2. Materials and Methods
Iron oxide nanoparticle
IONPs were provided by ARMINANO Co. in Iran. The particles were pre-characterized before the experiment (SEM: TESCAN, MIRA3-LMU). They were pure, and the Mean±SD size was confirmed as 17.45±2.88nm. The test dose of nanoparticles (15mg/kg) was chosen based on Vidya and Chitra (2019).
Dried S. platensis powder 
The substances that an aquarium system produces as dried algae powder (spirulina), are described below (Karaj, Iran). Spirulina was produced, dried at 32°C, and mixed to create a homogenized powder. Based on Karadeniz et al. (2009) study, a dose of S. platensis (300 mg/kg) was chosen.
Experimental design
Juvenile fish of the grey mullet (Mugil cephalus) (Mean±SD weight: 22.79±1.14g) and (Mean±SD height: 123.22±1.94mm) were caught from the fish farm of Chabahar Science Research Institute, southeast of Iran, in September 2020. The obtained fish was immediately transported to the Fish Biology Laboratory at Chabahar Maritime University. 
They were kept in 40-L plastic tanks of seawater with 10 fish each, with excellent aeration and light, for two weeks before the experimental investigation to acclimate them to the laboratory environment. Before the study, the experimental fish were given commercial marine fish pellets at a rate of 5% of wet weight twice daily at 10:00 and 15:00 to assist the fish in adjusting to their new habitat.
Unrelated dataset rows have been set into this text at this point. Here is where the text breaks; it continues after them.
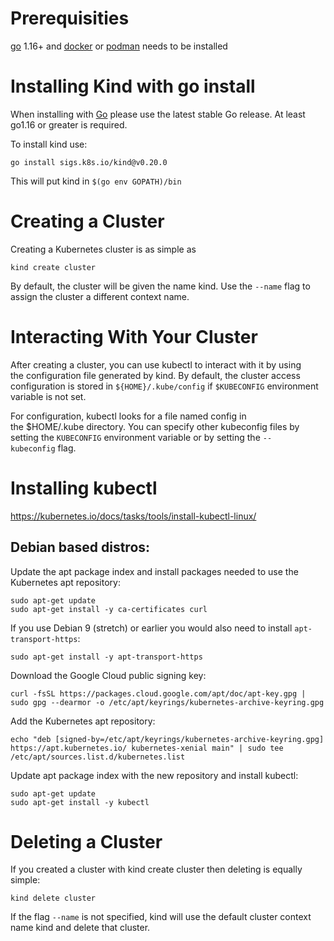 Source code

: # Prerequisities
[go](https://golang.org/) 1.16+ and [docker](https://www.docker.com/) or [podman](https://podman.io/) needs to be installed

# Installing Kind with go install
When installing with [Go](https://golang.org/) please use the latest stable Go release. At least go1.16 or greater is required.

To install kind use: 
```
go install sigs.k8s.io/kind@v0.20.0
```

This will put kind in `$(go env GOPATH)/bin`

# Creating a Cluster
Creating a Kubernetes cluster is as simple as 
```
kind create cluster
```
By default, the cluster will be given the name kind. Use the `--name` flag to assign the cluster a different context name.

# Interacting With Your Cluster
After creating a cluster, you can use kubectl to interact with it by using the configuration file generated by kind. By default, the cluster access configuration is stored in `${HOME}/.kube/config` if `$KUBECONFIG` environment variable is not set.

For configuration, kubectl looks for a file named config in the $HOME/.kube directory. You can specify other kubeconfig files by setting the `KUBECONFIG` environment variable or by setting the `--kubeconfig` flag.

# Installing kubectl
https://kubernetes.io/docs/tasks/tools/install-kubectl-linux/

## Debian based distros:
Update the apt package index and install packages needed to use the Kubernetes apt repository:
```
sudo apt-get update
sudo apt-get install -y ca-certificates curl
```
If you use Debian 9 (stretch) or earlier you would also need to install `apt-transport-https`:
```
sudo apt-get install -y apt-transport-https
```
Download the Google Cloud public signing key:
```
curl -fsSL https://packages.cloud.google.com/apt/doc/apt-key.gpg | sudo gpg --dearmor -o /etc/apt/keyrings/kubernetes-archive-keyring.gpg
```

Add the Kubernetes apt repository:
```
echo "deb [signed-by=/etc/apt/keyrings/kubernetes-archive-keyring.gpg] https://apt.kubernetes.io/ kubernetes-xenial main" | sudo tee /etc/apt/sources.list.d/kubernetes.list
```

Update apt package index with the new repository and install kubectl:
```
sudo apt-get update
sudo apt-get install -y kubectl
```

# Deleting a Cluster
If you created a cluster with kind create cluster then deleting is equally simple:
```
kind delete cluster
```
If the flag `--name` is not specified, kind will use the default cluster context name kind and delete that cluster.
Feces and leftover food were aspirated, and there was a twice-weekly water exchange. Standard water temperature (26°C±1.4°C), total dissolved solids (TDS) (41.92±0.64) ppm, salinity (39.85±0.38) ppt, the dissolved oxygen concentration of water (70%) and pH (7.8 to 8.24) were maintained.
Fish were grouped into 12 as follows:
Group 0: control group, toxicant-free (96h, short term)
Group 1: control group, toxicant-free (60d, long term)
Group 2: IONPs at 15mg/kg for 96h (short term)
Group 3: IONPs at 15mg/kg for 60d (long term)
Group 4: S. platensis at 300mg/kg for 96h (short term)
Group 5: S. platensis at 300mg/kg for 60d (long term)
Group 6: IONPs at 15mg/kg+S. platensis at 300mg/k for 96h (short term)
Group 7: IONPs at 15mg/kg+S. platensis at 300mg/k for 60d (long term)
Group 8: IONPs at 15mg/kg (for 2 weeks) followed by S. platensis at 300mg/kg for 96h (short term)
Group 9: IONPs at 15mg/kg (for 2 weeks) followed by S. platensis at 300mg/kg for 60d (long term)
Group 10: S. platensis at 300mg/kg (for 2 weeks) followed by IONPs at 15mg/kg for 96h (short term)
Group 11: S. platensis at 300 mg/kg (for 2 weeks) followed by IONPs at 15mg/kg for 60d (long term)
Fish were captured after each treatment session using small dip nets to minimize stress on the animal, and the liver tissues were removed for histological analysis.
General histology
After collecting tissues, they were fixed in buffered formalin at a 10% concentration. Tissues were dehydrated in progressively higher concentrations of alcohol and then cleaned in xylene until they were transparent. To thoroughly eliminate xylene, tissues were placed in molten paraffin wax for one hour before being impregnated with wax. To create sections with a thickness ranging from 4 to 6 microns, blocks were cut in a rotary microtome. Hematoxylin and eosin were used to stain the sections, which were then examined under the microscope (Rahmati et al., 2022). Under a light microscope (CX21; Olympus, Tokyo, Japan), the structural changes to the liver were examined and contrasted with the control tissue. Dino-Lite digital lenses were used for the photomicrographs, and DinoCapture software was used for the survey.
Tissue collection
During the experiment (days 3, 60), fish were anesthetized with carnation (Dianthus) powder (5g/L), and their liver tissues were separated and collected in aluminum foil and stored at -80°C until use.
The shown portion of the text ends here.